Combining network-based and network-free methodologies

The key idea pursued in this work is that memory consumption can be reduced in network-free simulators if simple species and small molecular complexes that exist in the system in large numbers are treated as population variables with counters rather than as particles. However, retaining the ability to address combinatorial complexity requires retaining the particle representation for species and complexes that are comprised of many molecules and/or have a large number of internal states. Here, we present an approach, termed the hybrid particle/population (HPP) simulation method, that accomplishes this. Given a user-defined set of species to treat as population variables, the HPP method partially expands the network around these population species and then simulates the partially-expanded model using a population-adapted particle-based method. By treating complex species as structured particles, HPP capitalizes on the reduced time complexity with respect to network size characteristic of the network-free approach. However, for the subset of species treated as population variables, we take advantage of the constant memory requirements of the network-based methodology. It is important to emphasize that in the HPP approach it is the system that is represented in a hybrid manner, as a collection of particles and population variables. The underlying simulator remains the same particle-based variant of Gillespie's algorithm that is used in existing network-free simulators [23], [24], but with small modifications to support population variables. This distinguishes HPP from other types of hybrid methods that combine different simulation methodologies, e.g., ODE/SSA integrators [44][53].

Related work

While numerous rule-based modeling frameworks have been developed, little has been done with regard to hybrid particle/population simulation. Kappa [7], [8] has the concept of “tokens,” which are structureless population-type species. Modelers can write hybrid models in terms of both structured “agents” and structureless tokens and simulate them using KaSim 3, the most recent version of the Kappa-compatible network-free simulator (https://github.com/jkrivine/KaSim). However, there is no facility for transforming a model written exclusively in terms of agents into a hybrid form, as in our HPP method. Bittig et al. [10] have developed a spatial rule-based language called ML-Space that builds upon the multi-level language ML-Rules [9]. “Entities” that are assigned optional attributes such as shape, volume, and position in continuous space are automatically treated as particles diffusing via Brownian motion, while those without these attributes are treated as population variables reacting and diffusing within a discretized space (subvolumes). For non-spatial models, the population-based network-free algorithm (PNFA) of Liu et al. [54] employs a similar philosophy: all multi-state (structured) species are automatically treated as particles, while single-state species are treated as population variables. Both ML-Space and PNFA lack a general representation of intermolecular bonding, which makes it difficult to account for combinatorial complexity associated with aggregation processes [2], [29]. Falkenberg et al. [55] have proposed a hybrid deterministic/stochastic method that specifically addresses the problem of aggregation. Their approach first calculates occupancy probabilities as a function of time for all binding-site types by treating them as population variables and numerically integrating an associated set of deterministic ODEs describing the binding/unbinding kinetics. An ensemble of system states is then obtained by randomly distributing bonds, based on these probabilities, among a finite number of discrete molecules. The method assumes that inter- and intra-molecular bond formations occur with equal rates. Thus, although efficient for problems with high symmetry, its applicability to more general cases may be limited.

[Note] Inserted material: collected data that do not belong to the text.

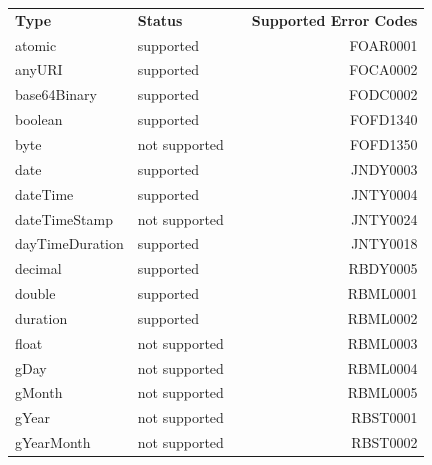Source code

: \begin{table}[]
	\begin{tabular}{lllr}
		\textbf{Type}      & \textbf{Status} &  & \multicolumn{1}{c}{\textbf{Supported Error Codes}} \\
		atomic             & supported       &  & FOAR0001                                           \\
		anyURI             & supported       &  & FOCA0002                                           \\
		base64Binary       & supported       &  & FODC0002                                           \\
		boolean            & supported       &  & FOFD1340                                           \\
		byte               & not supported   &  & FOFD1350                                           \\
		date               & supported       &  & JNDY0003                                           \\
		dateTime           & supported       &  & JNTY0004                                           \\
		dateTimeStamp      & not supported   &  & JNTY0024                                           \\
		dayTimeDuration    & supported       &  & JNTY0018                                           \\
		decimal            & supported       &  & RBDY0005                                           \\
		double             & supported       &  & RBML0001                                           \\
		duration           & supported       &  & RBML0002                                           \\
		float              & not supported   &  & RBML0003                                           \\
		gDay               & not supported   &  & RBML0004                                           \\
		gMonth             & not supported   &  & RBML0005                                           \\
		gYear              & not supported   &  & RBST0001                                           \\
		gYearMonth         & not supported   &  & RBST0002                                           \\

\end{tabular}
\end{table}
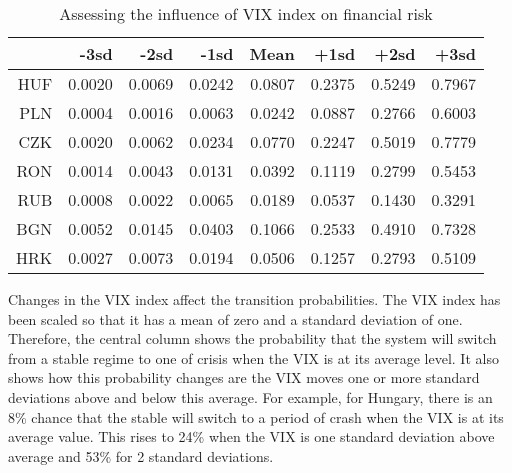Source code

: \documentclass[12pt, a4paper, oneside]{article}\usepackage[]{graphicx}\usepackage[]{color}
\begin{document}
\begin{table}[t]
\begin{threeparttable}
\centering
\begin{tabular}{rrrrrrrr}
  \hline
 & -3sd & -2sd & -1sd & Mean & +1sd & +2sd & +3sd \\ 
  \hline
  HUF & 0.0020 & 0.0069 & 0.0242 & 0.0807 & 0.2375 & 0.5249 & 0.7967 \\ 
  PLN & 0.0004 & 0.0016 & 0.0063 & 0.0242 & 0.0887 & 0.2766 & 0.6003 \\ 
  CZK & 0.0020 & 0.0062 & 0.0234 & 0.0770 & 0.2247 & 0.5019 & 0.7779 \\ 
  RON & 0.0014 & 0.0043 & 0.0131 & 0.0392 & 0.1119 & 0.2799 & 0.5453 \\ 
  RUB & 0.0008 & 0.0022 & 0.0065 & 0.0189 & 0.0537 & 0.1430 & 0.3291 \\
  BGN & 0.0052 & 0.0145 & 0.0403 & 0.1066 & 0.2533 & 0.4910 & 0.7328 \\ 
  HRK & 0.0027 & 0.0073 & 0.0194 & 0.0506 & 0.1257 & 0.2793 & 0.5109 \\ 
   \hline
\end{tabular}
\begin{tablenotes}
\small
\item Changes in the VIX index affect the transition probabilities.  The VIX index has been scaled so that it has a mean of zero and a standard deviation of one.  Therefore, the central column shows the probability that the system will switch from a stable regime to one of crisis when the VIX is at its average level.  It also shows how this probability changes are the VIX moves one or more standard deviations above and below this average. For example, for Hungary, there is an 8\% chance that the stable will switch to a period of crash when the VIX is at its average value.  This rises to 24\% when the VIX is one standard deviation above average and 53\% for 2 standard deviations.  
\end{tablenotes}
\caption{Assessing the influence of VIX index on financial risk} 
\label{tabref:vixtranprob}
\end{threeparttable}
\end{table}
\end{document}

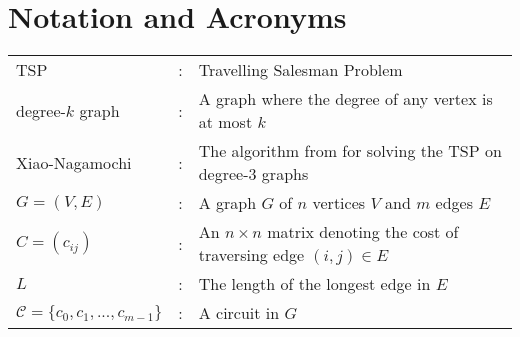 \chapter*{Notation and Acronyms}

\begin{tabular}{lcl}
TSP                 &:     & Travelling Salesman Problem\\
degree-$k$ graph    &:     & A graph where the degree of any vertex is at most $k$\\
Xiao-Nagamochi      &:     & The algorithm from \cite{xiao2016degree3} for solving the TSP on degree-$3$ graphs\\
$G = (V,E)$         &:     & A graph $G$ of $n$ vertices $V$ and $m$ edges $E$\\
$C = (c_{ij})$                 &:     & An $n \times n$ matrix denoting the cost of traversing edge $(i, j) \in E$\\
$L$                 &:     & The length of the longest edge in $E$\\
$\mathcal{C} = \{c_0,c_1,...,c_{m-1}\}$                 &:     & A circuit in $G$\\
\end{tabular}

Other approaches aimed at improving the efficiency of rule-based simulations include “on-the-fly” network generation [17], [56], [57], where the reaction network is gradually built up by adding reactions only when new species appear in the system. The approach has only been developed within the context of discrete-stochastic simulation and has been shown to be significantly less efficient than network-free approaches when applied to combinatorially-complex models [23], [58]. An alternative approach to reducing computational cost is exact model reduction (EMR) [59][64]. EMR aims to reduce the state space of a rule-based model while preserving the exact system dynamics with respect to observable quantities. These methods can achieve dramatic reductions in model complexity when applied within the context of ODEs, so long as the model does not contain significant cooperative or allosteric interactions [62], [64]. EMR for stochastic simulations, however, has so far been less successful (see http://infoscience.epfl.ch/record/142570​/files/stochastic_fragments.pdf).

Methods

Example models

We have tested the performance of the HPP method by applying it to four example models, summarized in Table 2 and discussed in further detail below. All of the models are biologically relevant and are either taken directly from the literature or are based on models taken from the literature. Complete BNGL encodings, HPP configuration files (containing actions for loading models, defining population maps, and executing simulations), and partially-expanded versions of all example models are provided as Texts S5, S6, S7, S8, S9, S10, S11, S12, S13, S14, S15, S16, S17 of the supporting information.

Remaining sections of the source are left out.